_DATA EXTRACTS_:
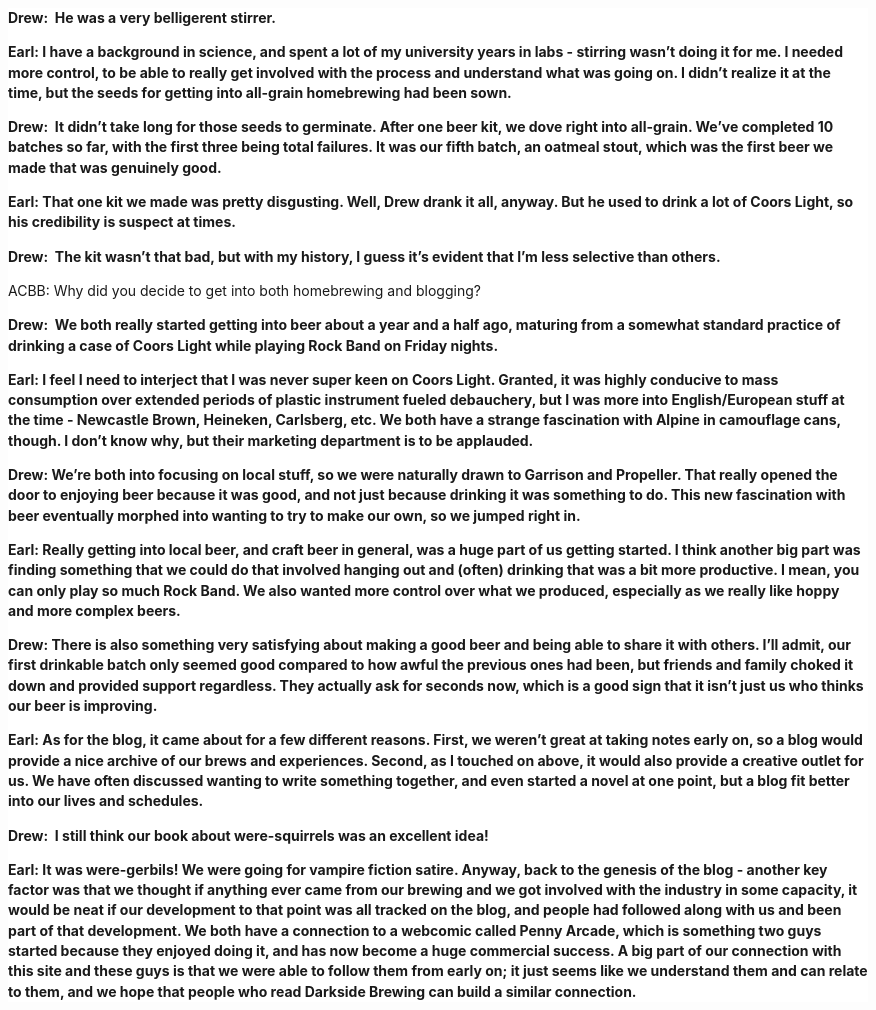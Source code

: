 **Drew:  He was a very belligerent stirrer.**

**Earl: I have a background in science, and spent a lot of my university years in labs - stirring wasn’t doing it for me. I needed more control, to be able to really get involved with the process and understand what was going on. I didn’t realize it at the time, but the seeds for getting into all-grain homebrewing had been sown.**

**Drew:  It didn’t take long for those seeds to germinate. After one beer kit, we dove right into all-grain. We’ve completed 10 batches so far, with the first three being total failures. It was our fifth batch, an oatmeal stout, which was the first beer we made that was genuinely good.**

**Earl: That one kit we made was pretty disgusting. Well, Drew drank it all, anyway. But he used to drink a lot of Coors Light, so his credibility is suspect at times.**

**Drew:  The kit wasn’t that bad, but with my history, I guess it’s evident that I’m less selective than others.**

ACBB: Why did you decide to get into both homebrewing and blogging?

**Drew:  We both really started getting into beer about a year and a half ago, maturing from a somewhat standard practice of drinking a case of Coors Light while playing Rock Band on Friday nights.**

**Earl: I feel I need to interject that I was never super keen on Coors Light. Granted, it was highly conducive to mass consumption over extended periods of plastic instrument fueled debauchery, but I was more into English/European stuff at the time - Newcastle Brown, Heineken, Carlsberg, etc. We both have a strange fascination with Alpine in camouflage cans, though. I don’t know why, but their marketing department is to be applauded.**

**Drew: We’re both into focusing on local stuff, so we were naturally drawn to Garrison and Propeller. That really opened the door to enjoying beer because it was good, and not just because drinking it was something to do. This new fascination with beer eventually morphed into wanting to try to make our own, so we jumped right in.**

**Earl: Really getting into local beer, and craft beer in general, was a huge part of us getting started. I think another big part was finding something that we could do that involved hanging out and (often) drinking that was a bit more productive. I mean, you can only play so much Rock Band. We also wanted more control over what we produced, especially as we really like hoppy and more complex beers.**

**Drew: There is also something very satisfying about making a good beer and being able to share it with others. I’ll admit, our first drinkable batch only seemed good compared to how awful the previous ones had been, but friends and family choked it down and provided support regardless. They actually ask for seconds now, which is a good sign that it isn’t just us who thinks our beer is improving.**

**Earl: As for the blog, it came about for a few different reasons. First, we weren’t great at taking notes early on, so a blog would provide a nice archive of our brews and experiences. Second, as I touched on above, it would also provide a creative outlet for us. We have often discussed wanting to write something together, and even started a novel at one point, but a blog fit better into our lives and schedules.**

**Drew:  I still think our book about were-squirrels was an excellent idea!**

**Earl: It was were-gerbils! We were going for vampire fiction satire. Anyway, back to the genesis of the blog - another key factor was that we thought if anything ever came from our brewing and we got involved with the industry in some capacity, it would be neat if our development to that point was all tracked on the blog, and people had followed along with us and been part of that development. We both have a connection to a webcomic called Penny Arcade, which is something two guys started because they enjoyed doing it, and has now become a huge commercial success. A big part of our connection with this site and these guys is that we were able to follow them from early on; it just seems like we understand them and can relate to them, and we hope that people who read Darkside Brewing can build a similar connection.**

_EXERCISE_:
Copy exactly, and copy nothing else: the lines from the start of the data above through the line that holds "had been sown.**". The pictures stay out.

_COMPLETED EXERCISE_:
Source code

: **Drew:  He was a very belligerent stirrer.**

**Earl: I have a background in science, and spent a lot of my university years in labs - stirring wasn’t doing it for me. I needed more control, to be able to really get involved with the process and understand what was going on. I didn’t realize it at the time, but the seeds for getting into all-grain homebrewing had been sown.**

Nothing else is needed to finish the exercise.